> _What you should do_
In how many lines of the records does the word "режимов" appear? Reply with the number and nothing else.
*** Records supplied Section Begins ***
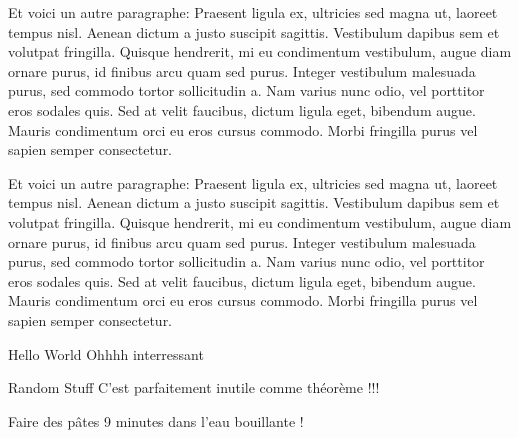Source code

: \documentclass{lecture}
\begin{document}
\begin{example}[]{}
    Et voici un autre paragraphe: Praesent ligula ex, ultricies sed magna ut,
    laoreet tempus nisl. Aenean dictum a justo suscipit sagittis. Vestibulum dapibus
    sem et volutpat fringilla. Quisque hendrerit, mi eu condimentum vestibulum,
    augue diam ornare purus, id finibus arcu quam sed purus. Integer vestibulum
    malesuada purus, sed commodo tortor sollicitudin a. Nam varius nunc odio, vel
    porttitor eros sodales quis. Sed at velit faucibus, dictum ligula eget, bibendum
    augue. Mauris condimentum orci eu eros cursus commodo. Morbi fringilla purus vel
    sapien semper consectetur. 

    Et voici un autre paragraphe: Praesent ligula ex, ultricies sed magna ut,
    laoreet tempus nisl. Aenean dictum a justo suscipit sagittis. Vestibulum dapibus
    sem et volutpat fringilla. Quisque hendrerit, mi eu condimentum vestibulum,
    augue diam ornare purus, id finibus arcu quam sed purus. Integer vestibulum
    malesuada purus, sed commodo tortor sollicitudin a. Nam varius nunc odio, vel
    porttitor eros sodales quis. Sed at velit faucibus, dictum ligula eget, bibendum
    augue. Mauris condimentum orci eu eros cursus commodo. Morbi fringilla purus vel
    sapien semper consectetur. 
\end{example}


\begin{hardexercise}[]{Hello World}
    Ohhhh interressant
\end{hardexercise}


\begin{theorem}[]{Random Stuff}
    C'est parfaitement inutile comme théorème !!!
\end{theorem}


\begin{method}[]{Faire des pâtes}
    9 minutes dans l'eau bouillante !
\end{method}
\end{document}
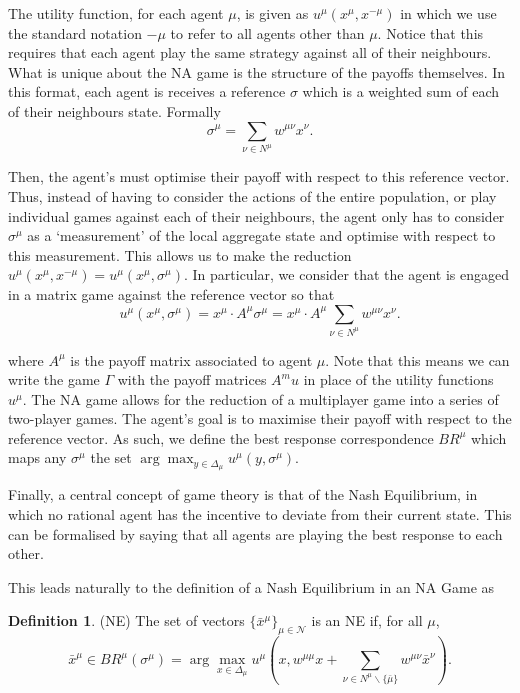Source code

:\documentclass{article}
\theoremstyle{definition}
\newtheorem{definition}{Definition}
\newcommand{\agentset}{\mathcal{N}}
\newcommand{\utility}[1]{u^{#1}}
\newcommand{\wmunu}{w^{\mu \nu}}
\newcommand{\xmu}{x^{\mu}}
\newcommand{\xnu}{x^{\nu}}
\newcommand{\refmu}{\sigma^{\mu}}
\newcommand{\NE}[1]{\bar{x}^{#1}}
\newcommand{\weightedsum}{ \sum_{\nu \in N^\mu} \wmunu \xnu}
\newcommand{\xnotmu}{x^{-\mu}}
\begin{document}
  The utility function, for each agent $\mu$, is given as $u^\mu(\xmu, \xnotmu)$ in which we use
  the standard notation $-\mu$ to refer to all agents other than $\mu$. Notice that this requires
  that each agent play the same strategy against all of their neighbours. What is unique about the
  NA game is the structure of the payoffs themselves. In this format, each agent is receives a
  reference $\sigma$ which is a weighted sum of each of their neighbours
  state. Formally
  \begin{equation}
    \sigma^\mu = \sum_{\nu \in N^\mu} \wmunu \xnu.
  \end{equation}

  Then, the agent's must optimise their payoff with respect to this reference vector. Thus,
  instead of having to consider the actions of the entire population, or play individual games
  against each of their neighbours, the agent only has to consider $\sigma^\mu$ as a
  `measurement' of the local aggregate state and optimise with respect to this measurement.
  This allows us to make the reduction $u^\mu(\xmu, \xnotmu) = u^\mu(\xmu, \refmu)$. In
  particular, we consider that the agent is engaged in a matrix game against the
  reference vector so that
  \begin{equation}
    u^\mu(\xmu, \refmu) = \xmu \cdot A^\mu \refmu = \xmu
                \cdot A^\mu \weightedsum.
  \end{equation}

  where $A^\mu$ is the payoff matrix associated to agent $\mu$. Note that this means we can write
  the game $\Gamma$ with the payoff matrices $A^mu$ in place of the utility functions
  $\utility{\mu}$. The NA game allows for the reduction of a multiplayer game into a series of
  two-player games. The agent's goal is to maximise their payoff with respect to the reference
  vector. As such, we define the best response correspondence $BR^\mu$ which maps any $\refmu$
  the set $\arg \max_{y \in \Delta_\mu} {u^\mu(y, \refmu)}$. 

  Finally, a central concept of game theory is that of the Nash Equilibrium, in which no rational
  agent has the incentive to deviate from their current state. This can be formalised by saying
  that all agents are playing the best response to each other.

  This leads naturally to the definition of a Nash Equilibrium in an NA Game as

  \begin{definition}(NE) \label{def::NE}
    The set of vectors $\{ \NE{\mu}\}_{\mu \in \agentset}$ is an NE if, for all $\mu$,  
    \begin{equation*}
    \NE{\mu} \in BR^\mu (\refmu) = \arg \max_{x \in \Delta_\mu} u^\mu(x, w^{\mu \mu} x + \sum_{\nu \in N^\mu \backslash \{\bar{\mu}\}} \wmunu \NE{\nu}).
    \end{equation*} 
  \end{definition}
    
\end{document}
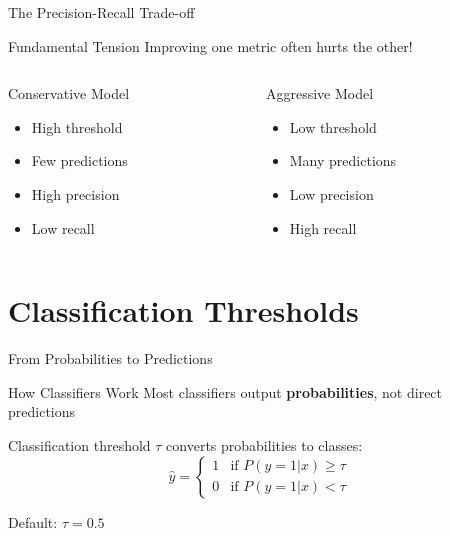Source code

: \documentclass{beamer}
\begin{document}
\begin{frame}{The Precision-Recall Trade-off}
\begin{keypointsbox}{Fundamental Tension}
Improving one metric often hurts the other!
\end{keypointsbox}

\vspace{0.5cm}

\begin{columns}
\begin{column}{0.48\textwidth}
\begin{block}{Conservative Model}
\begin{itemize}
    \item High threshold
    \item Few predictions
    \item High precision
    \item Low recall
\end{itemize}
\end{block}
\end{column}

\begin{column}{0.48\textwidth}
\begin{block}{Aggressive Model}
\begin{itemize}
    \item Low threshold
    \item Many predictions
    \item Low precision
    \item High recall
\end{itemize}
\end{block}
\end{column}
\end{columns}
\end{frame}

\section{Classification Thresholds}

\begin{frame}{From Probabilities to Predictions}
\begin{definitionbox}{How Classifiers Work}
Most classifiers output \textbf{probabilities}, not direct predictions

\vspace{0.3cm}

Classification threshold $\tau$ converts probabilities to classes:
$$\hat{y} = \begin{cases}
1 & \text{if } P(y=1|x) \geq \tau \\
0 & \text{if } P(y=1|x) < \tau
\end{cases}$$

Default: $\tau = 0.5$
\end{definitionbox}
\end{frame}
\end{document}
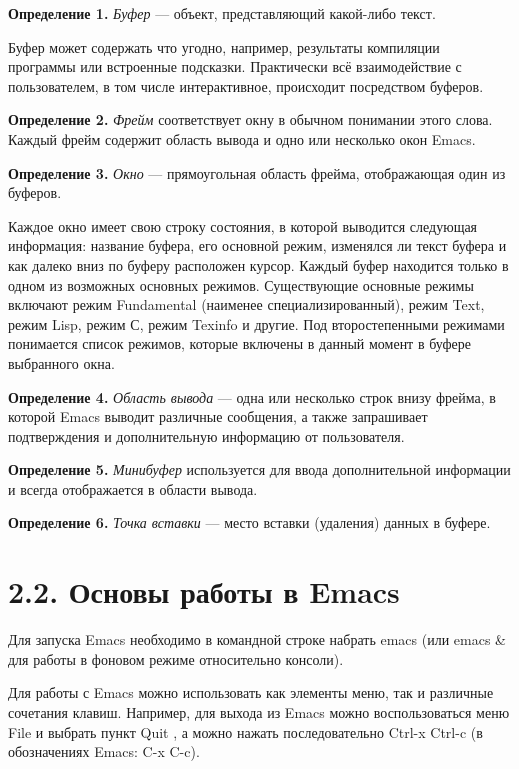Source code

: \documentclass[
  english,
  russian,
  12pt,
  a4paper,
]{scrreprt}
\begin{document}
\textbf{Определение 1.} \emph{Буфер} --- объект, представляющий
какой-либо текст.

Буфер может содержать что угодно, например, результаты компиляции
программы или встроенные подсказки. Практически всё взаимодействие с
пользователем, в том числе интерактивное, происходит посредством
буферов.

\textbf{Определение 2.} \emph{Фрейм} соответствует окну в обычном
понимании этого слова. Каждый фрейм содержит область вывода и одно или
несколько окон Emacs.

\textbf{Определение 3.} \emph{Окно} --- прямоугольная область фрейма,
отображающая один из буферов.

Каждое окно имеет свою строку состояния, в которой выводится следующая
информация: название буфера, его основной режим, изменялся ли текст
буфера и как далеко вниз по буферу расположен курсор. Каждый буфер
находится только в одном из возможных основных режимов. Существующие
основные режимы включают режим Fundamental (наименее
специализированный), режим Text, режим Lisp, режим С, режим Texinfo и
другие. Под второстепенными режимами понимается список режимов, которые
включены в данный момент в буфере выбранного окна.

\textbf{Определение 4.} \emph{Область вывода} --- одна или несколько
строк внизу фрейма, в которой Emacs выводит различные сообщения, а также
запрашивает подтверждения и дополнительную информацию от пользователя.

\textbf{Определение 5.} \emph{Минибуфер} используется для ввода
дополнительной информации и всегда отображается в области вывода.

\textbf{Определение 6.} \emph{Точка вставки} --- место вставки
(удаления) данных в буфере.

\section{2.2. Основы работы в
Emacs}\label{ux43eux441ux43dux43eux432ux44b-ux440ux430ux431ux43eux442ux44b-ux432-emacs}

Для запуска Emacs необходимо в командной строке набрать emacs (или emacs
\& для работы в фоновом режиме относительно консоли).

Для работы с Emacs можно использовать как элементы меню, так и различные
сочетания клавиш. Например, для выхода из Emacs можно воспользоваться
меню File и выбрать пункт Quit , а можно нажать последовательно Ctrl-x
Ctrl-c (в обозначениях Emacs: C-x C-c).
\end{document}
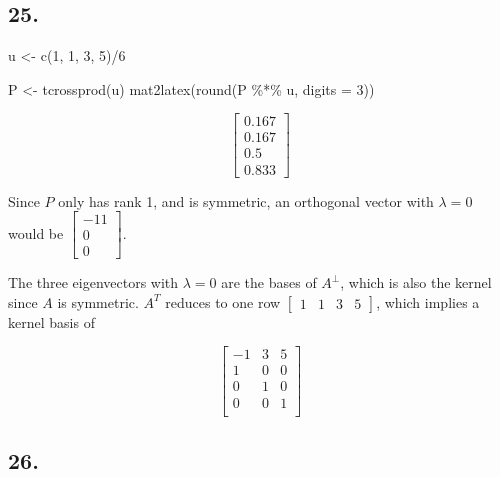 \documentclass[
]{article}
\newenvironment{Shaded}{\begin{snugshade}}{\end{snugshade}}
\newcommand{\AttributeTok}[1]{\textcolor[rgb]{0.00,0.34,0.68}{#1}}
\newcommand{\DecValTok}[1]{\textcolor[rgb]{0.69,0.50,0.00}{#1}}
\newcommand{\FunctionTok}[1]{\textcolor[rgb]{0.39,0.29,0.61}{#1}}
\newcommand{\NormalTok}[1]{\textcolor[rgb]{0.12,0.11,0.11}{#1}}
\newcommand{\OtherTok}[1]{\textcolor[rgb]{0.00,0.43,0.16}{#1}}
\newcommand{\SpecialCharTok}[1]{\textcolor[rgb]{0.24,0.68,0.91}{#1}}
\begin{document}
\hypertarget{section-22}{%
\subsection{25.}\label{section-22}}

\begin{Shaded}
\begin{Highlighting}[]
\NormalTok{u }\OtherTok{\textless{}{-}} \FunctionTok{c}\NormalTok{(}\DecValTok{1}\NormalTok{, }\DecValTok{1}\NormalTok{, }\DecValTok{3}\NormalTok{, }\DecValTok{5}\NormalTok{)}\SpecialCharTok{/}\DecValTok{6}

\NormalTok{P }\OtherTok{\textless{}{-}} \FunctionTok{tcrossprod}\NormalTok{(u)}
\FunctionTok{mat2latex}\NormalTok{(}\FunctionTok{round}\NormalTok{(P }\SpecialCharTok{\%*\%}\NormalTok{ u, }\AttributeTok{digits =} \DecValTok{3}\NormalTok{))}
\end{Highlighting}
\end{Shaded}

\[
\begin{bmatrix}
0.167\\
0.167\\
0.5\\
0.833
\end{bmatrix}
\]

Since \(P\) only has rank 1, and is symmetric, an orthogonal vector with
\(\lambda = 0\) would be \(\begin{bmatrix}-1 1\\0\\0\end{bmatrix}\).

The three eigenvectors with \(\lambda = 0\) are the bases of
\(A^{\perp}\), which is also the kernel since \(A\) is symmetric.
\(A^T\) reduces to one row \(\begin{bmatrix}1 & 1 & 3 &5\end{bmatrix}\),
which implies a kernel basis of

\[ \begin{bmatrix}
  -1 & 3 & 5\\
  1 & 0 & 0\\
  0 & 1 & 0\\
  0 & 0 & 1\\
\end{bmatrix}\]

\hypertarget{section-23}{%
\subsection{26.}\label{section-23}}
\end{document}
*** Records supplied Section Ends ***
> _Answer area_
2